(522a) Global Optimization of Nonconvex Problems with Convex-Transformable Intermediates

Current global optimization solvers rely on factorable programming techniques to construct convex relaxations of nonconvex optimizations problems [5–7]. These techniques iteratively decompose a nonconvex factorable function by introducing auxiliary variables for intermediate expressions, until each intermediate expression can be outer-approximated by a convex feasible set. While they are easy to automate, factorable programming techniques often result in large relaxation gaps.

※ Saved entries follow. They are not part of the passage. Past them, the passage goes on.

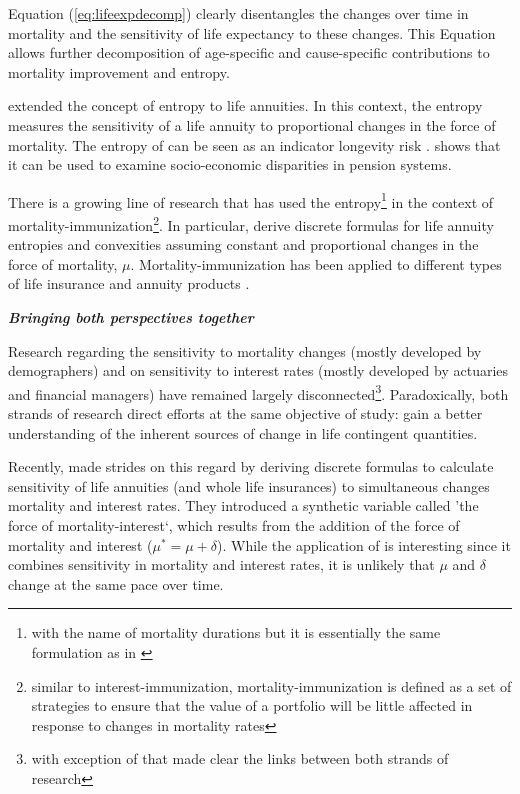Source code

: \documentclass[12pt]{article}
\begin{document}
Equation (\ref{eq:lifeexpdecomp}) clearly disentangles the changes over time in mortality and the sensitivity of life expectancy to these changes. This Equation allows further decomposition of age-specific and cause-specific contributions to mortality improvement and entropy.

\citet{Haberman2011} extended the concept of entropy to life annuities. In this context, the entropy measures the sensitivity of a life annuity to proportional changes in the force of mortality. The entropy of can be seen as an indicator longevity risk \citep{rabitti2020mortality}. \citet{alvarez2021linking} shows that it can be used to examine socio-economic disparities in pension systems.

There is a growing line of research that has used the entropy\footnote{with the name of mortality durations but it is essentially the same formulation as in \citet{Haberman2011}} in the context of mortality-immunization\footnote{similar to interest-immunization, mortality-immunization is defined as a set of strategies to ensure that the value of a portfolio will be little affected in response to changes in mortality rates}. In particular, \citet{wang2010optimal,tsai2011actuarial,Tsai2013a,Li2011} derive discrete formulas for life annuity entropies and convexities assuming constant and proportional changes in the force of mortality, $\mu$. Mortality-immunization has been applied to different types of life insurance and annuity products \citep{li2012key,Li2012,Wong2015,Luciano2015,levantesi2018natural}. 

\textit{\textbf{Bringing both perspectives together}}

Research regarding the sensitivity to mortality changes (mostly developed by demographers) and on sensitivity to interest rates (mostly developed by actuaries and financial managers) have remained largely disconnected\footnote{with exception of \citet{Haberman2011,rabitti2020mortality,alvarez2021linking} that made clear the links between both strands of research}. Paradoxically, both strands of research direct efforts at the same objective of study: gain a better understanding of the inherent sources of change in life contingent quantities.

Recently, \citet{Lin2020} made strides on this regard by deriving discrete formulas to calculate sensitivity of life annuities (and whole life insurances) to simultaneous changes mortality and interest rates. They introduced a synthetic variable called 'the force of mortality-interest`, which results from the addition of the force of mortality and interest ($\mu^*=\mu+\delta$). While the application of \citet{Lin2020} is interesting since it combines sensitivity in mortality and interest rates, it is unlikely that $\mu$ and $\delta$ change at the same pace over time. 
\end{document}
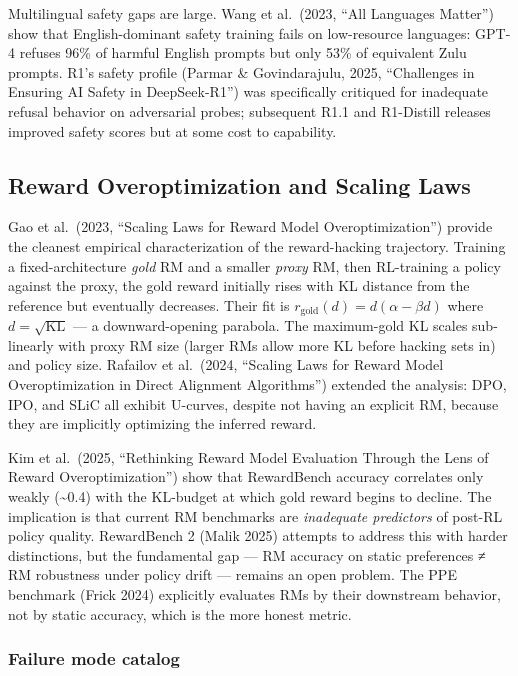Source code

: Multilingual safety gaps are large. Wang et al.~(2023, ``All Languages Matter'') show that English-dominant safety training fails on low-resource languages: GPT-4 refuses 96\% of harmful English prompts but only 53\% of equivalent Zulu prompts. R1's safety profile (Parmar \& Govindarajulu, 2025, ``Challenges in Ensuring AI Safety in DeepSeek-R1'') was specifically critiqued for inadequate refusal behavior on adversarial probes; subsequent R1.1 and R1-Distill releases improved safety scores but at some cost to capability.

\subsection{Reward Overoptimization and Scaling Laws}\label{reward-overoptimization-and-scaling-laws}

Gao et al.~(2023, ``Scaling Laws for Reward Model Overoptimization'') provide the cleanest empirical characterization of the reward-hacking trajectory. Training a fixed-architecture \emph{gold} RM and a smaller \emph{proxy} RM, then RL-training a policy against the proxy, the gold reward initially rises with KL distance from the reference but eventually decreases. Their fit is \(r_{\text{gold}}(d) = d(\alpha - \beta d)\) where \(d = \sqrt{\mathrm{KL}}\) --- a downward-opening parabola. The maximum-gold KL scales sub-linearly with proxy RM size (larger RMs allow more KL before hacking sets in) and policy size. Rafailov et al.~(2024, ``Scaling Laws for Reward Model Overoptimization in Direct Alignment Algorithms'') extended the analysis: DPO, IPO, and SLiC all exhibit U-curves, despite not having an explicit RM, because they are implicitly optimizing the inferred reward.

Kim et al.~(2025, ``Rethinking Reward Model Evaluation Through the Lens of Reward Overoptimization'') show that RewardBench accuracy correlates only weakly (\textasciitilde0.4) with the KL-budget at which gold reward begins to decline. The implication is that current RM benchmarks are \emph{inadequate predictors} of post-RL policy quality. RewardBench 2 (Malik 2025) attempts to address this with harder distinctions, but the fundamental gap --- RM accuracy on static preferences ≠ RM robustness under policy drift --- remains an open problem. The PPE benchmark (Frick 2024) explicitly evaluates RMs by their downstream behavior, not by static accuracy, which is the more honest metric.

\subsubsection{Failure mode catalog}\label{failure-mode-catalog}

Factorable relaxations of global optimization problems can be strengthened through the use of functional transformations. A particular example of this approach is the use of power and exponential transformations to convexify signomial terms [2–4]. A more general transformation scheme was recently proposed by Khajavirad et al. [1]. This technique exploits convex transformability of component functions of factorable programs, and is applicable to various classes of functional forms including signomials, products and ratios of convex and/or concave functions, and logarithmically-concave functions. As illustrated in [1], this transformation method often leads to relaxations which are tighter than those obtained by standard approaches.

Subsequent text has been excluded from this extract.